With a late-stage win in hand, Sweden’s Hansa Biopharma is one step closer to bringing its kidney transplant drug to the U.S.
Thursday, the company reported positive top-line results from a U.S. phase 3 trial of its antibody-cleaving enzyme imlifidase, which boasts conditional nods in the EU and several other countries to ease the kidney transplant process for certain patients with end-stage renal disease.
Kidney transplantation is preferred over dialysis for patients in that stage of disease, but the waitlist for an organ match in the U.S. is long and growing each year, executives at Hansa said on a call with analysts Thursday. Additionally, highly sensitized patients have even more difficulty finding a kidney match, due to their bodies producing high levels of antibodies that are meant to attack foreign tissues.
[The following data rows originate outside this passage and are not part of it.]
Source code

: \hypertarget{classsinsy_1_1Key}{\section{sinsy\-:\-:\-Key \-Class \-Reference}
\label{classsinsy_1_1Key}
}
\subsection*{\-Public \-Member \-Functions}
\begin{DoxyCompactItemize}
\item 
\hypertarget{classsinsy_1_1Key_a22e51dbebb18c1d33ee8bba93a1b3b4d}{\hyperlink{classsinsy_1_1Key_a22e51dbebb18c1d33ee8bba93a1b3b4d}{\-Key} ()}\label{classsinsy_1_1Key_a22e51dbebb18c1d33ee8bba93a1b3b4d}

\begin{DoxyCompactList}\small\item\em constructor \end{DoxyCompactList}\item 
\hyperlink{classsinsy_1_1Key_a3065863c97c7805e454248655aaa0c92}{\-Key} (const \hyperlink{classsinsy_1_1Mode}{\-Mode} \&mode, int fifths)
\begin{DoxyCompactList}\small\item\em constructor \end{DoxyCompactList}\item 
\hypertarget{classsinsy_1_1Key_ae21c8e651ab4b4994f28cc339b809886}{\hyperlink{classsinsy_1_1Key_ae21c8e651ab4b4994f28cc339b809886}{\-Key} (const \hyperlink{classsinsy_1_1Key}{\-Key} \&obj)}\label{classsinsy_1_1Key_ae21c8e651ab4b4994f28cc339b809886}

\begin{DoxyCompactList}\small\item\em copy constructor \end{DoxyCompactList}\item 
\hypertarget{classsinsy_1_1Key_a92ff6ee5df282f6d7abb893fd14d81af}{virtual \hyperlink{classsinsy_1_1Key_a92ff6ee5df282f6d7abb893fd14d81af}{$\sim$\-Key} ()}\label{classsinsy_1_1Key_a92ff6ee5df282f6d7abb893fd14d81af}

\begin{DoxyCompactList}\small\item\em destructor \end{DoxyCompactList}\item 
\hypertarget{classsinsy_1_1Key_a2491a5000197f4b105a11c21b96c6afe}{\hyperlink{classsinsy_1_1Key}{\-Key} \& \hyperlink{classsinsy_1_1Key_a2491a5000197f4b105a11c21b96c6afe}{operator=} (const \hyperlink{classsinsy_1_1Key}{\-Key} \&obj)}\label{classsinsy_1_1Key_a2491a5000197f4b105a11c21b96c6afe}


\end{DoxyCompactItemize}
In turn, Hansa has developed imlifidase to rapidly cleave Immunoglobulin G (IgG) antibodies and inhibit their activity within hours, theorizing that the suppressed IgG activity might prevent those patients’ bodies from fighting back against a donor organ.
Hansa’s phase 3 study evaluated kidney function over a year in highly sensitized patients who received either imlifidase prior to their transplant or a range of control treatment options. The efficacy of Hansa’s candidate was assessed using the estimated glomerular filtration rate (eGFR) measure, the company’s chief medical officer, Richard Philipson, M.D., said on Thursday’s call.
Those in the control arm received care options such as remaining on dialysis while awaiting a more compatible organ offer, transplantation using off-label desensitization approaches or transplantation with a compatible organ, Hansa noted in a press release.
The U.S. trial included a total of 64 participants, split evenly between those receiving imlifidase and a control treatment, Philipson explained.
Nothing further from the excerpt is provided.